Among the records that follow, set down only the lines from the one containing "### Delay loading" to the one containing "In my original", both included, exactly.

Source texts of formatted documents
-------

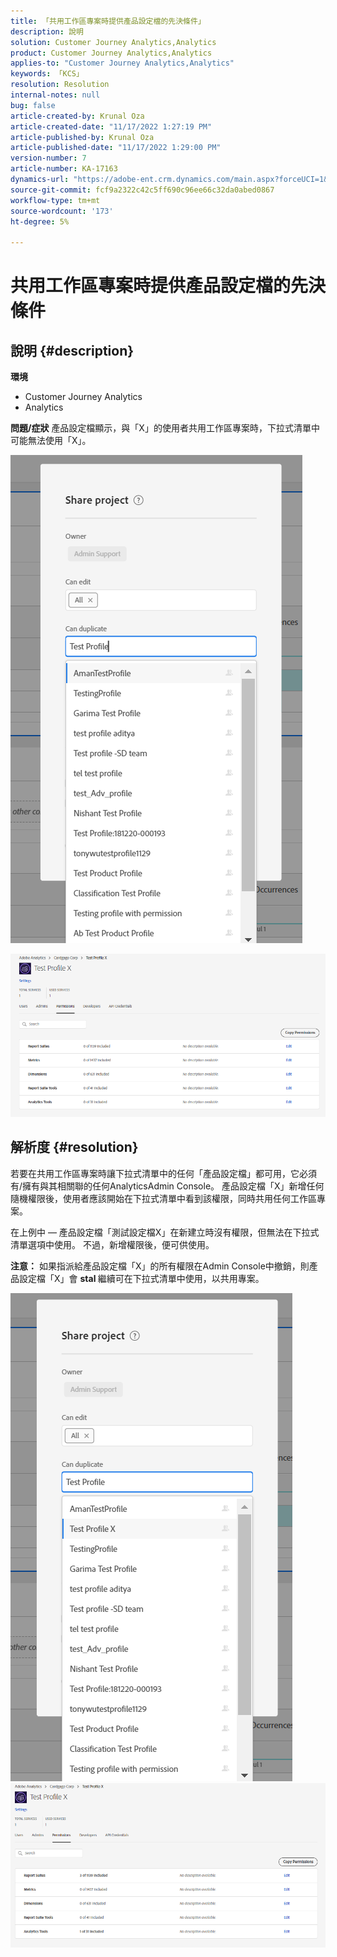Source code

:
 ```yaml
---
title: 「共用工作區專案時提供產品設定檔的先決條件」
description: 說明
solution: Customer Journey Analytics,Analytics
product: Customer Journey Analytics,Analytics
applies-to: "Customer Journey Analytics,Analytics"
keywords: 「KCS」
resolution: Resolution
internal-notes: null
bug: false
article-created-by: Krunal Oza
article-created-date: "11/17/2022 1:27:19 PM"
article-published-by: Krunal Oza
article-published-date: "11/17/2022 1:29:00 PM"
version-number: 7
article-number: KA-17163
dynamics-url: "https://adobe-ent.crm.dynamics.com/main.aspx?forceUCI=1&pagetype=entityrecord&etn=knowledgearticle&id=7b352f8e-7b66-ed11-9561-6045bd006149"
source-git-commit: fcf9a2322c42c5ff690c96ee66c32da0abed0867
workflow-type: tm+mt
source-wordcount: '173'
ht-degree: 5%

---
```


# 共用工作區專案時提供產品設定檔的先決條件

## 說明 {#description}

<b>環境</b>
- Customer Journey Analytics
- Analytics



<b>問題/症狀</b>
產品設定檔顯示，與「X」的使用者共用工作區專案時，下拉式清單中可能無法使用「X」。



![](assets/___7c352f8e-7b66-ed11-9561-6045bd006149___.png)

![](assets/___7e352f8e-7b66-ed11-9561-6045bd006149___.png)


## 解析度 {#resolution}


若要在共用工作區專案時讓下拉式清單中的任何「產品設定檔」都可用，它必須有/擁有與其相關聯的任何AnalyticsAdmin Console。 產品設定檔「X」新增任何隨機權限後，使用者應該開始在下拉式清單中看到該權限，同時共用任何工作區專案。

在上例中 — 產品設定檔「測試設定檔X」在新建立時沒有權限，但無法在下拉式清單選項中使用。 不過，新增權限後，便可供使用。

<b>注意：</b> 如果指派給產品設定檔「X」的所有權限在Admin Console中撤銷，則產品設定檔「X」會 <b>stal </b>繼續可在下拉式清單中使用，以共用專案。

![](assets/30693c56-ceef-eb11-bacb-0022480a5901.png)     ![](assets/c4b23919-ceef-eb11-bacb-0022480a5901.png)
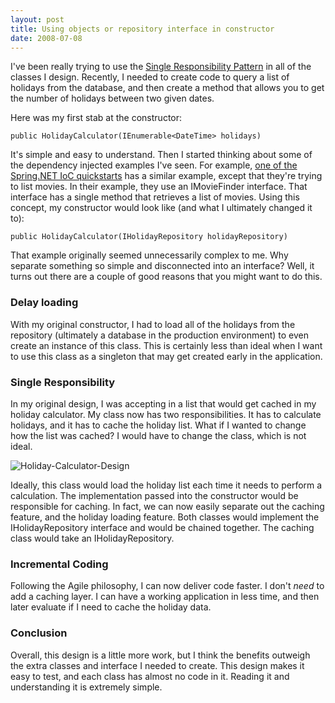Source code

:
 ```yaml
---
layout: post
title: Using objects or repository interface in constructor
date: 2008-07-08
---
```


I've been really trying to use the [Single Responsibility Pattern](http://www.ytechie.com/2008/06/agile-patterns-practices-and-the-developer-divide/) in all of the classes I design. Recently, I needed to create code to query a list of holidays from the database, and then create a method that allows you to get the number of holidays between two given dates.

Here was my first stab at the constructor:
 
	public HolidayCalculator(IEnumerable<DateTime> holidays)

It's simple and easy to understand. Then I started thinking about some of the dependency injected examples I've seen. For example, [one of the Spring.NET IoC quickstarts](http://www.springframework.net/doc-latest/reference/html/quickstarts.html) has a similar example, except that they're trying to list movies. In their example, they use an IMovieFinder interface. That interface has a single method that retrieves a list of movies. Using this concept, my constructor would look like (and what I ultimately changed it to):

	public HolidayCalculator(IHolidayRepository holidayRepository)

That example originally seemed unnecessarily complex to me. Why separate something so simple and disconnected into an interface? Well, it turns out there are a couple of good reasons that you might want to do this.

### Delay loading

With my original constructor, I had to load all of the holidays from the repository (ultimately a database in the production environment) to even create an instance of this class. This is certainly less than ideal when I want to use this class as a singleton that may get created early in the application.

### Single Responsibility

In my original design, I was accepting in a list that would get cached in my holiday calculator. My class now has two responsibilities. It has to calculate holidays, and it has to cache the holiday list. What if I wanted to change how the list was cached? I would have to change the class, which is not ideal.

![Holiday-Calculator-Design](holiday-calculator-design-thumb.gif)

Ideally, this class would load the holiday list each time it needs to perform a calculation. The implementation passed into the constructor would be responsible for caching. In fact, we can now easily separate out the caching feature, and the holiday loading feature. Both classes would implement the IHolidayRepository interface and would be chained together. The caching class would take an IHolidayRepository.

### Incremental Coding

Following the Agile philosophy, I can now deliver code faster. I don't _need_ to add a caching layer. I can have a working application in less time, and then later evaluate if I need to cache the holiday data.

### Conclusion

Overall, this design is a little more work, but I think the benefits outweigh the extra classes and interface I needed to create. This design makes it easy to test, and each class has almost no code in it. Reading it and understanding it is extremely simple.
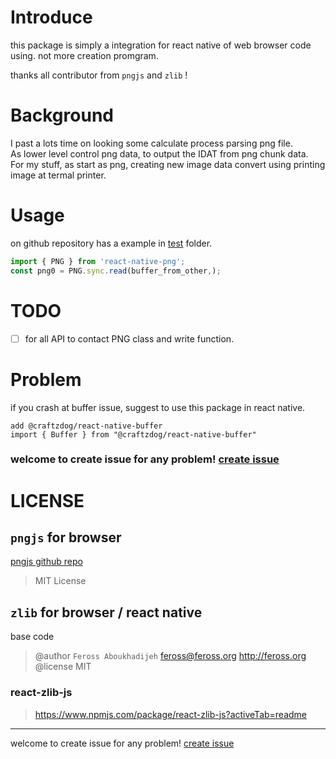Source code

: # Introduce

this package is simply a integration for react native of web browser code using. not more creation promgram.

thanks all contributor from `pngjs` and `zlib` !

# Background

I past a lots time on looking some calculate process parsing png file.  
As lower level control png data, to output the IDAT from png chunk data.  
For my stuff, as start as png, creating new image data convert using printing image at termal printer.

# Usage

on github repository has a example in [test](https://github.com/weykon/react-native-png) folder. 

```ts
import { PNG } from 'react-native-png';
const png0 = PNG.sync.read(buffer_from_other,);
```

# TODO 
* [ ] for all API to contact PNG class and write function.
# Problem

if you crash at buffer issue, suggest to use this package in react native.

```
add @craftzdog/react-native-buffer
import { Buffer } from "@craftzdog/react-native-buffer"
```

### welcome to create issue for any problem! [create issue](https://github.com/weykon/react-native-png/issues)

# LICENSE

## `pngjs` for browser

<u><a href="https://github.com/lukeapage/pngjs">pngjs github repo</a></u>

> MIT License

## `zlib` for browser / react native

   base code

> @author `Feross Aboukhadijeh` <feross@feross.org> <http://feross.org>  
@license  MIT

### react-zlib-js

> https://www.npmjs.com/package/react-zlib-js?activeTab=readme

---

 welcome to create issue for any problem! [create issue](https://github.com/weykon/react-native-png/issues)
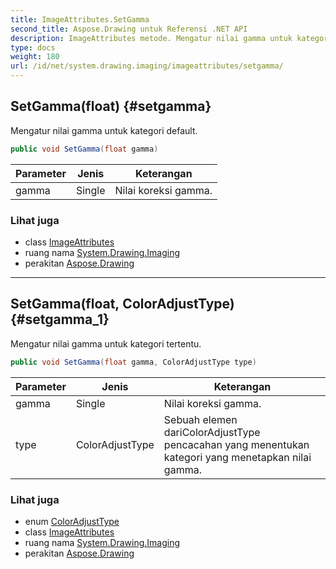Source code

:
 ```yaml
---
title: ImageAttributes.SetGamma
second_title: Aspose.Drawing untuk Referensi .NET API
description: ImageAttributes metode. Mengatur nilai gamma untuk kategori default.
type: docs
weight: 180
url: /id/net/system.drawing.imaging/imageattributes/setgamma/
---
```

## SetGamma(float) {#setgamma}

Mengatur nilai gamma untuk kategori default.

```csharp
public void SetGamma(float gamma)
```

| Parameter | Jenis | Keterangan |
| --- | --- | --- |
| gamma | Single | Nilai koreksi gamma. |

### Lihat juga

* class [ImageAttributes](../)
* ruang nama [System.Drawing.Imaging](../../imageattributes/)
* perakitan [Aspose.Drawing](../../../)

---

## SetGamma(float, ColorAdjustType) {#setgamma_1}

Mengatur nilai gamma untuk kategori tertentu.

```csharp
public void SetGamma(float gamma, ColorAdjustType type)
```

| Parameter | Jenis | Keterangan |
| --- | --- | --- |
| gamma | Single | Nilai koreksi gamma. |
| type | ColorAdjustType | Sebuah elemen dariColorAdjustType pencacahan yang menentukan kategori yang menetapkan nilai gamma. |

### Lihat juga

* enum [ColorAdjustType](../../coloradjusttype/)
* class [ImageAttributes](../)
* ruang nama [System.Drawing.Imaging](../../imageattributes/)
* perakitan [Aspose.Drawing](../../../)



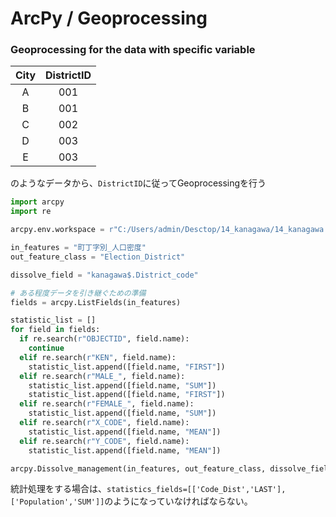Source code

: # ArcPy / Geoprocessing

### Geoprocessing for the data with specific variable
| City | DistrictID |
|:----:|:----------:|
|   A  |     001    |
|   B  |     001    |
|   C  |     002    |
|   D  |     003    |
|   E  |     003    |
のようなデータから、`DistrictID`に従ってGeoprocessingを行う<br>

```Python
import arcpy
import re

arcpy.env.workspace = r"C:/Users/admin/Desctop/14_kanagawa/14_kanagawa.gdb"

in_features = "町丁字別_人口密度"
out_feature_class = "Election_District"

dissolve_field = "kanagawa$.District_code"

# ある程度データを引き継ぐための準備
fields = arcpy.ListFields(in_features)

statistic_list = []
for field in fields:
  if re.search(r"OBJECTID", field.name):
    continue
  elif re.search(r"KEN", field.name):
    statistic_list.append([field.name, "FIRST"])
  elif re.search(r"MALE_", field.name):
    statistic_list.append([field.name, "SUM"])
    statistic_list.append([field.name, "FIRST"])
  elif re.search(r"FEMALE_", field.name):
    statistic_list.append([field.name, "SUM"])
  elif re.search(r"X_CODE", field.name):
    statistic_list.append([field.name, "MEAN"])
  elif re.search(r"Y_CODE", field.name):
    statistic_list.append([field.name, "MEAN"])

arcpy.Dissolve_management(in_features, out_feature_class, dissolve_field, statistic_list, "MULTI_PART", "DISSOLVE_LINES")
```
統計処理をする場合は、`statistics_fields=[['Code_Dist','LAST'],['Population','SUM']]`のようになっていなければならない。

-------

Answer space
### Delay loading

With my original constructor, I had to load all of the holidays from the repository (ultimately a database in the production environment) to even create an instance of this class. This is certainly less than ideal when I want to use this class as a singleton that may get created early in the application.

### Single Responsibility

In my original design, I was accepting in a list that would get cached in my holiday calculator. My class now has two responsibilities. It has to calculate holidays, and it has to cache the holiday list. What if I wanted to change how the list was cached? I would have to change the class, which is not ideal.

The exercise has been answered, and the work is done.